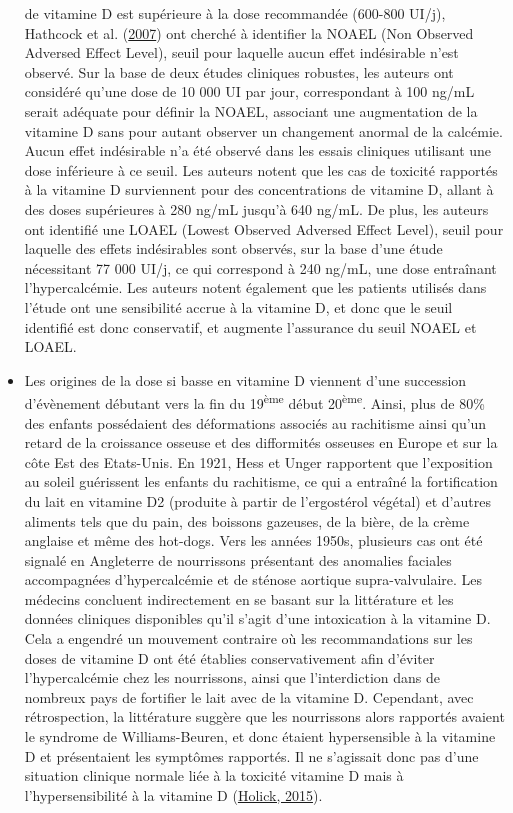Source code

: \documentclass[
  letterpaper,
  DIV=11,
  numbers=noendperiod]{scrartcl}
\begin{document}
\begin{itemize}
  de vitamine D est supérieure à la dose recommandée (600-800 UI/j),
  Hathcock et al. (\protect\hyperlink{ref-Hathcock.20072gf}{2007}) ont
  cherché à identifier la NOAEL (Non Observed Adversed Effect Level),
  seuil pour laquelle aucun effet indésirable n'est observé. Sur la base
  de deux études cliniques robustes, les auteurs ont considéré qu'une
  dose de 10 000 UI par jour, correspondant à 100 ng/mL serait adéquate
  pour définir la NOAEL, associant une augmentation de la vitamine D
  sans pour autant observer un changement anormal de la calcémie. Aucun
  effet indésirable n'a été observé dans les essais cliniques utilisant
  une dose inférieure à ce seuil. Les auteurs notent que les cas de
  toxicité rapportés à la vitamine D surviennent pour des concentrations
  de vitamine D, allant à des doses supérieures à 280 ng/mL jusqu'à 640
  ng/mL. De plus, les auteurs ont identifié une LOAEL (Lowest Observed
  Adversed Effect Level), seuil pour laquelle des effets indésirables
  sont observés, sur la base d'une étude nécessitant 77 000 UI/j, ce qui
  correspond à 240 ng/mL, une dose entraînant l'hypercalcémie. Les
  auteurs notent également que les patients utilisés dans l'étude ont
  une sensibilité accrue à la vitamine D, et donc que le seuil identifié
  est donc conservatif, et augmente l'assurance du seuil NOAEL et LOAEL.
\item
  Les origines de la dose si basse en vitamine D viennent d'une
  succession d'évènement débutant vers la fin du 19\textsuperscript{ème}
  début 20\textsuperscript{ème}. Ainsi, plus de 80\% des enfants
  possédaient des déformations associés au rachitisme ainsi qu'un retard
  de la croissance osseuse et des difformités osseuses en Europe et sur
  la côte Est des Etats-Unis. En 1921, Hess et Unger rapportent que
  l'exposition au soleil guérissent les enfants du rachitisme, ce qui a
  entraîné la fortification du lait en vitamine D2 (produite à partir de
  l'ergostérol végétal) et d'autres aliments tels que du pain, des
  boissons gazeuses, de la bière, de la crème anglaise et même des
  hot-dogs. Vers les années 1950s, plusieurs cas ont été signalé en
  Angleterre de nourrissons présentant des anomalies faciales
  accompagnées d'hypercalcémie et de sténose aortique supra-valvulaire.
  Les médecins concluent indirectement en se basant sur la littérature
  et les données cliniques disponibles qu'il s'agit d'une intoxication à
  la vitamine D. Cela a engendré un mouvement contraire où les
  recommandations sur les doses de vitamine D ont été établies
  conservativement afin d'éviter l'hypercalcémie chez les nourrissons,
  ainsi que l'interdiction dans de nombreux pays de fortifier le lait
  avec de la vitamine D. Cependant, avec rétrospection, la littérature
  suggère que les nourrissons alors rapportés avaient le syndrome de
  Williams-Beuren, et donc étaient hypersensible à la vitamine D et
  présentaient les symptômes rapportés. Il ne s'agissait donc pas d'une
  situation clinique normale liée à la toxicité vitamine D mais à
  l'hypersensibilité à la vitamine D
  (\protect\hyperlink{ref-Holick.2015}{Holick, 2015}).
\end{itemize}
\end{document}
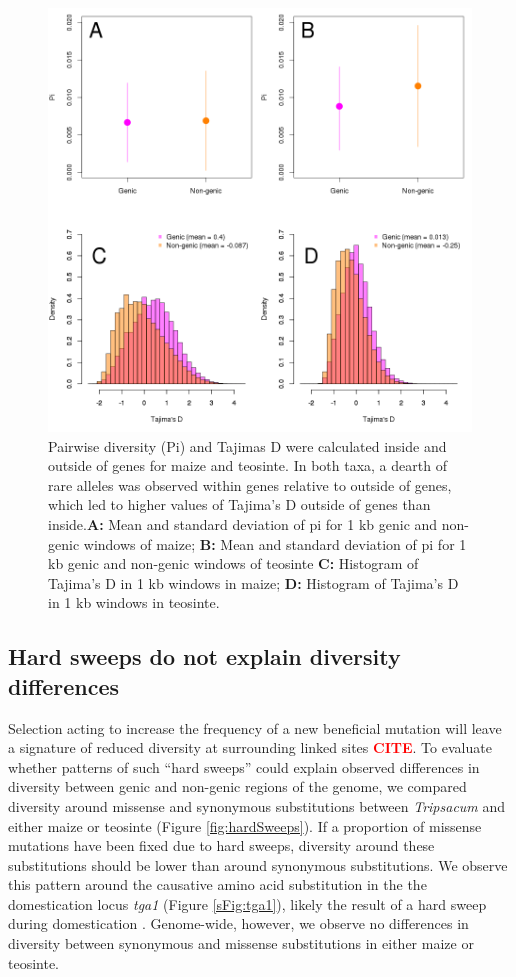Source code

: \documentclass{pnastwo}
\newcommand{\citex}{\textcolor{red}{\bf CITE}}
\begin{document}
\begin{article}
\begin{figure}
\centering
\includegraphics[width=.5\textwidth]{FigsAndFiles/Pi_and_Tajima.png}
\caption{Pairwise diversity (Pi) and Tajimas D were calculated inside and outside of genes for maize and teosinte. In both taxa, a dearth of rare alleles was observed within genes relative to outside of genes, which led to higher values of Tajima's D outside of genes than inside.{\bf A:} Mean and standard deviation of pi for 1 kb genic and non-genic windows of maize; {\bf B:} Mean and standard deviation of pi for 1 kb genic and non-genic windows of teosinte  {\bf C:} Histogram of Tajima's D in 1 kb windows in maize; {\bf D:} Histogram of Tajima's D in 1 kb windows in teosinte.  \label{fig:diversity} }
\end{figure}

\subsection{Hard sweeps do not explain diversity differences}
Selection acting to increase the frequency of a new beneficial mutation will leave a signature of reduced diversity at surrounding linked sites \citex.
To evaluate whether patterns of such ``hard sweeps'' could explain observed differences in diversity between genic and non-genic regions of the genome, we compared diversity around missense and synonymous substitutions between \emph{Tripsacum} and either maize or teosinte (Figure
\ref{fig:hardSweeps}).
If a proportion of missense mutations have been fixed due to hard sweeps, diversity around these substitutions should be lower than around synonymous substitutions. 
We observe this pattern around the causative amino acid substitution in the the domestication locus \emph{tga1} (Figure \ref{sFig:tga1}), likely the result of a hard sweep during domestication \cite{wang2005origin, wang2015}.
Genome-wide, however, we observe no differences in diversity between synonymous and missense substitutions in either maize or teosinte.


\end{article}
\end{document}
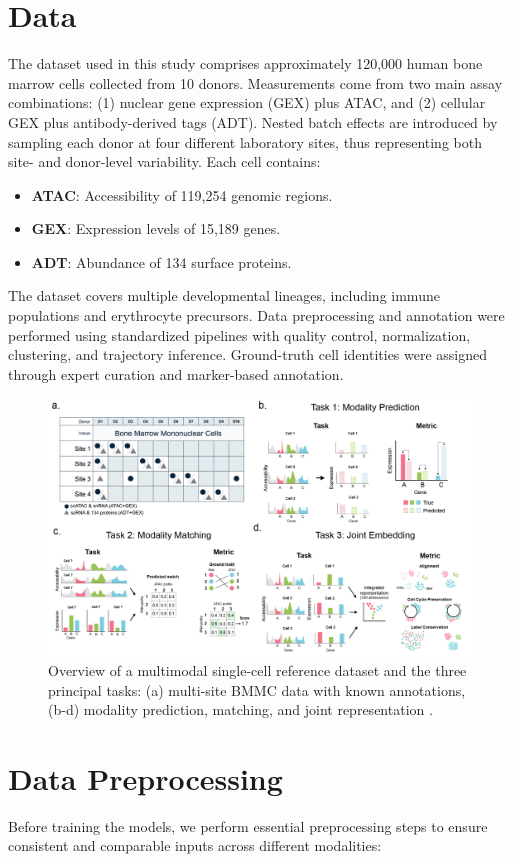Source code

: \documentclass{article}
\begin{document}
\section{Data}
The dataset used in this study comprises approximately 120,000 human bone marrow cells 
collected from 10 donors. Measurements come from two main assay combinations: 
(1) nuclear gene expression (GEX) plus ATAC, and (2) cellular GEX plus antibody-derived tags (ADT). 
Nested batch effects are introduced by sampling each donor at four different laboratory sites, 
thus representing both site- and donor-level variability. Each cell contains:
\begin{itemize}
    \item \textbf{ATAC}: Accessibility of 119,254 genomic regions.
    \item \textbf{GEX}: Expression levels of 15,189 genes.
    \item \textbf{ADT}: Abundance of 134 surface proteins.
\end{itemize}

The dataset covers multiple developmental lineages, including immune populations 
and erythrocyte precursors. Data preprocessing and annotation were performed 
using standardized pipelines with quality control, normalization, clustering, 
and trajectory inference. Ground-truth cell identities were assigned 
through expert curation and marker-based annotation.

\begin{figure}[H]
  \centering
  \includegraphics[width=0.8\linewidth]{multimodal_intro}
  \caption{ Overview of a multimodal single-cell reference dataset and the three principal tasks: 
  (a) multi-site BMMC data with known annotations, 
  (b-d) modality prediction, matching, and joint representation \cite{luecken2020sandbox}.}
  \label{fig:dataset}
\end{figure}

\section{Data Preprocessing}
Before training the models, we perform essential preprocessing steps to ensure consistent 
and comparable inputs across different modalities:
\end{document}
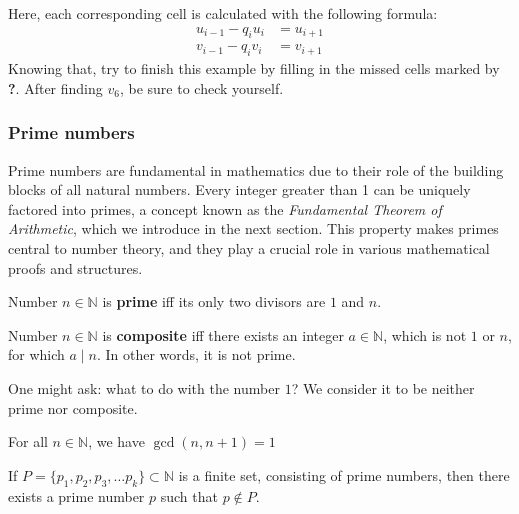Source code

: \documentclass[../lecture-notes.tex]{subfiles}
\begin{document}
\begin{example} 
\begin{minipage}{0.7\textwidth}
{\begin{tabular}{|c|c|c|c|c|c|c|c|}
                \hline
            \end{tabular}
        }
    \end{minipage}

    \hfill
    
    Here, each corresponding cell is calculated with the following formula: 
    \begin{align*}
        u_{i-1} - q_i u_i &= u_{i+1} \\
        v_{i-1} - q_i v_i &= v_{i+1} 
    \end{align*}
    Knowing that, try to finish this example by filling in the missed cells
    marked by \textcolor{green!60!black}{\textbf{?}}. After finding $v_6$, be
    sure to check yourself.
\end{example}

\subsubsection{Prime numbers}

Prime numbers are fundamental in mathematics due to their role of the building
blocks of all natural numbers. Every integer greater than 1 can be uniquely
factored into primes, a concept known as the \emph{Fundamental Theorem of
Arithmetic}, which we introduce in the next section. This property makes primes
central to number theory, and they play a crucial role in various mathematical
proofs and structures.

\begin{definition}
    Number $n \in \mathbb{N}$ is \textbf{prime} iff its only two divisors are $1$
    and $n$. 
\end{definition}

\begin{definition}
    Number $n \in \mathbb{N}$ is \textbf{composite} iff there exists an integer
    $a \in \mathbb{N}$, which is not $1$ or $n$, for which $a \mid n$. In other words,
    it is not prime.
\end{definition}

\begin{remark}
    One might ask: what to do with the number $1$? We consider it to
    be neither prime nor composite.
\end{remark}

\begin{lemma}
    For all $n \in \mathbb{N}$, we have $\gcd(n, n+1) = 1$
\end{lemma}

\begin{theorem} 
    If $P = \{p_1, p_2, p_3, \dots p_k\} \subset \mathbb{N}$ is a finite set,
    consisting of prime numbers, then there exists a prime number $p$ such that
    $p \notin P$.
\end{theorem}
\end{document}
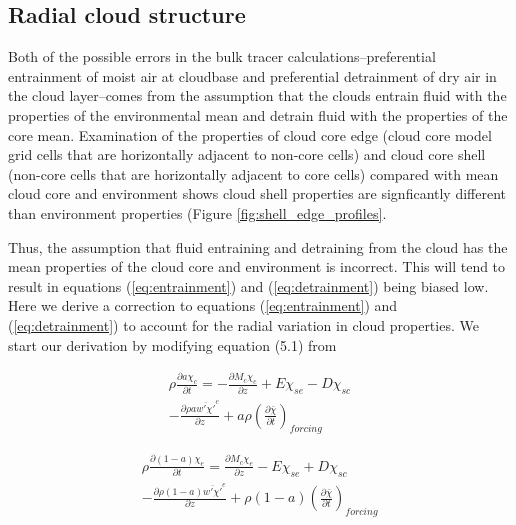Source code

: \documentclass[12pt]{article}
\begin{document}

\subsection{Radial cloud structure}

Both of the possible errors in the bulk tracer calculations--preferential
entrainment of moist air at cloudbase and preferential detrainment of dry air
in the cloud layer--comes from the assumption that the clouds entrain fluid
with the properties of the environmental mean and detrain fluid with the
properties of the core mean.  Examination of the properties of cloud core edge
(cloud core model grid cells that are horizontally adjacent to non-core cells)
and cloud core shell (non-core cells that are horizontally adjacent to core
cells) compared with mean cloud core and environment shows cloud shell
properties are signficantly different than environment properties (Figure 
\ref{fig:shell_edge_profiles}.

Thus, the assumption that fluid entraining and detraining from the cloud has 
the mean properties of the cloud core and environment is incorrect.  This will 
tend to result in equations (\ref{eq:entrainment}) and (\ref{eq:detrainment}) 
being biased low.  Here we derive a correction to equations 
(\ref{eq:entrainment}) and (\ref{eq:detrainment}) to account for the radial 
variation in cloud properties.  We start our derivation by modifying equation 
(5.1) from \cite{Siebesma1995}

\begin{equation}
  \label{eq:derivation_entrainment}
  \begin{split}
    \rho \frac{\partial a \chi_c}{\partial t} 
    = - \frac{\partial M_c \chi_c}{\partial z} 
    + E \chi_{se} - D \chi_{sc} \\
    - \frac{\partial \rho a \overline{w' \chi'}^c}{\partial z} 
    + a \rho \left(\frac{\partial \bar{\chi}}{\partial t}\right)_{forcing}
  \end{split}
\end{equation}

\begin{equation}
  \label{eq:derivation_detrainment}
  \begin{split}
    \rho \frac{\partial (1 - a) \chi_e}{\partial t}
    = \frac{\partial M_c \chi_e}{\partial z} 
    - E \chi_{se} + D \chi_{sc} \\
    - \frac{\partial \rho (1 - a) \overline{w' \chi'}^e}{\partial z} 
    + \rho (1 - a) \left(\frac{\partial \bar{\chi}}{\partial t}\right)_{forcing}
  \end{split}
\end{equation}
\end{document}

* [PROMPT]: Only lines holding the string "toxicité" are wanted; gather each one from the entries above.

* [RESPONSE FOR THIS EXERCISE]:
  toxicité rapportés à la vitamine D surviennent pour des concentrations
  situation clinique normale liée à la toxicité vitamine D mais à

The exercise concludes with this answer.